In 2011, Adventure Gamers named Blade Runner the 21st-best adventure game ever released. PC Gamer also did a retrospective on the game, praising it for being authentic to the cyberpunk setting more than other similar themed games.

==Sequel and re-release==
===Sequel===
Blade Runner sold well, but due to high development costs, the profit margin was low. According to Louis Castle, "The mere fact it was four CDs made it a very expensive game. And the deal we had with the Blade Runner Partnership meant it was not terribly profitable. It didn't do as well as you might think." Although Virgin were interested in doing a sequel, if a sequel were approved, the Blade Runner Partnership intended to increase the licensing fee. Ultimately, Westwood and Virgin concluded the cost of producing a game to top the original, coupled with the increased cost for licensing, made the prospect of a sequel economically untenable, as such a sequel would have to sell several million units to generate what would be considered an acceptable profit. In 2009, the Blade Runner Partnership offered Gearbox Software the rights to the franchise, but production costs were estimated at $35 million and the project was scrapped.

===Re-release===
Speaking in 2015 regarding a possible re-release of the game via Steam or GOG.com, Louis Castle explained the source code and assets were lost when Westwood moved its studio from Las Vegas to Los Angeles, thus making a re-release or a HD remaster impossible. Even if the code was found, to restore almost a terabyte of assets, whether for new pre-rendered backdrops or full real-time 3D, would cost tens of millions of dollars, making a re-release as unlikely as a sequel. The Blade Runner Partnership and Electronic Arts owned the rights to the game for many years by that point.

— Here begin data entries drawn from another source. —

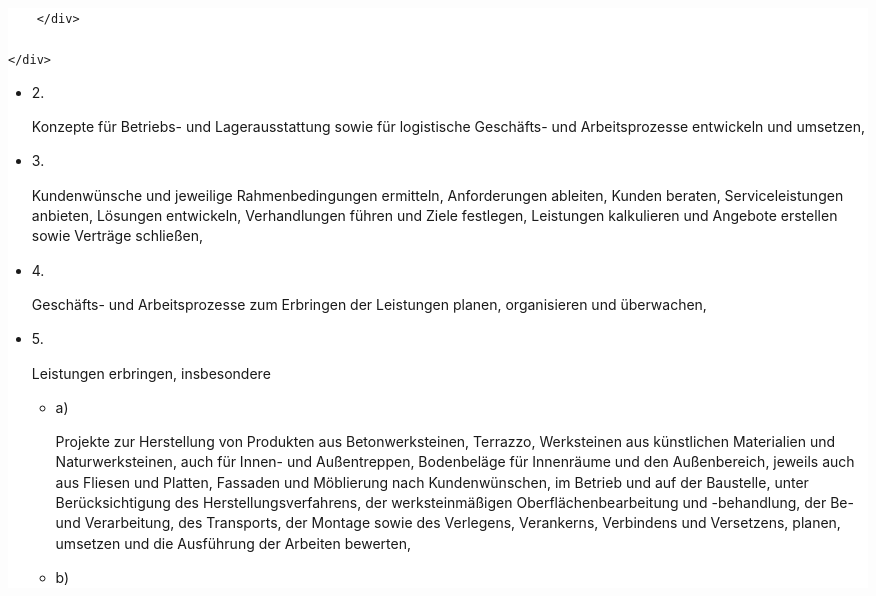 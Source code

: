         </div>
    
    </div>

  - 2\.
    
    <div style="">
    
    Konzepte für Betriebs- und Lagerausstattung sowie für logistische
    Geschäfts- und Arbeitsprozesse entwickeln und umsetzen,
    
    </div>

  - 3\.
    
    <div style="">
    
    Kundenwünsche und jeweilige Rahmenbedingungen ermitteln,
    Anforderungen ableiten, Kunden beraten, Serviceleistungen anbieten,
    Lösungen entwickeln, Verhandlungen führen und Ziele festlegen,
    Leistungen kalkulieren und Angebote erstellen sowie Verträge
    schließen,
    
    </div>

  - 4\.
    
    <div style="">
    
    Geschäfts- und Arbeitsprozesse zum Erbringen der Leistungen planen,
    organisieren und überwachen,
    
    </div>

  - 5\.
    
    <div style="">
    
    Leistungen erbringen, insbesondere
    
      - a)
        
        <div style="">
        
        Projekte zur Herstellung von Produkten aus Betonwerksteinen,
        Terrazzo, Werksteinen aus künstlichen Materialien und
        Naturwerksteinen, auch für Innen- und Außentreppen, Bodenbeläge
        für Innenräume und den Außenbereich, jeweils auch aus Fliesen
        und Platten, Fassaden und Möblierung nach Kundenwünschen, im
        Betrieb und auf der Baustelle, unter Berücksichtigung des
        Herstellungsverfahrens, der werksteinmäßigen
        Oberflächenbearbeitung und -behandlung, der Be- und
        Verarbeitung, des Transports, der Montage sowie des Verlegens,
        Verankerns, Verbindens und Versetzens, planen, umsetzen und die
        Ausführung der Arbeiten bewerten,
        
        </div>
    
      - b)
        
        <div style="">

The game made it to GOG.com on December 17, 2019, after an agreement with Alcon Interactive Group and the website, using ScummVM.

===ScummVM===
Several attempts were made to reverse engineer the game's engine. As it is technically complex with voxel graphics for the in-game actors, video backgrounds, and randomised paths, it took the ultimately successful project with combined efforts eight years to completion. The new Blade Runner engine was included in the game engine collection ScummVM on 13 October 2016. It took another three years until it was ready for public testing on 16 June 2019, and was included in ScummVM version 2.1.0.

===Enhanced Edition===
Nightdive Studios and Alcon Entertainment announced they would be developing an Enhanced Edition of the game. It was originally planned to release in 2020 for Microsoft Windows, PlayStation 4, Xbox One and Nintendo Switch, but was delayed to an unspecified date due to technical issues. Stephen Kick explained that while the source code for the game was lost, they had reverse engineered it and reworked within their proprietary KEX Engine, used for other remastered games. In addition to support for modern systems, the Enhanced Edition included updated character models, animations and cutscenes. Many of the supporting assets to make the fixed graphic scenes were also lost, so Nightdive used a combination of graphics tools and machine learning to upscale these for modern systems as well as increasing the frame rate on the video scenes.

Blade Runner: Enhanced Edition was released on June 23, 2022. The game received negative reception on release, much criticism being aimed at issues relating to the graphics, which were compared negatively to those of the original game or the unofficial ScummVM port, with Metacritic listing Blade Runner: Enhanced Edition as the tenth-worst game of 2022. Nightdive informed they would fix this in upcoming patches. Nightdive updated the Steam version of the Enhanced Edition to include the ScummVM version alongside the enhanced version a few days later.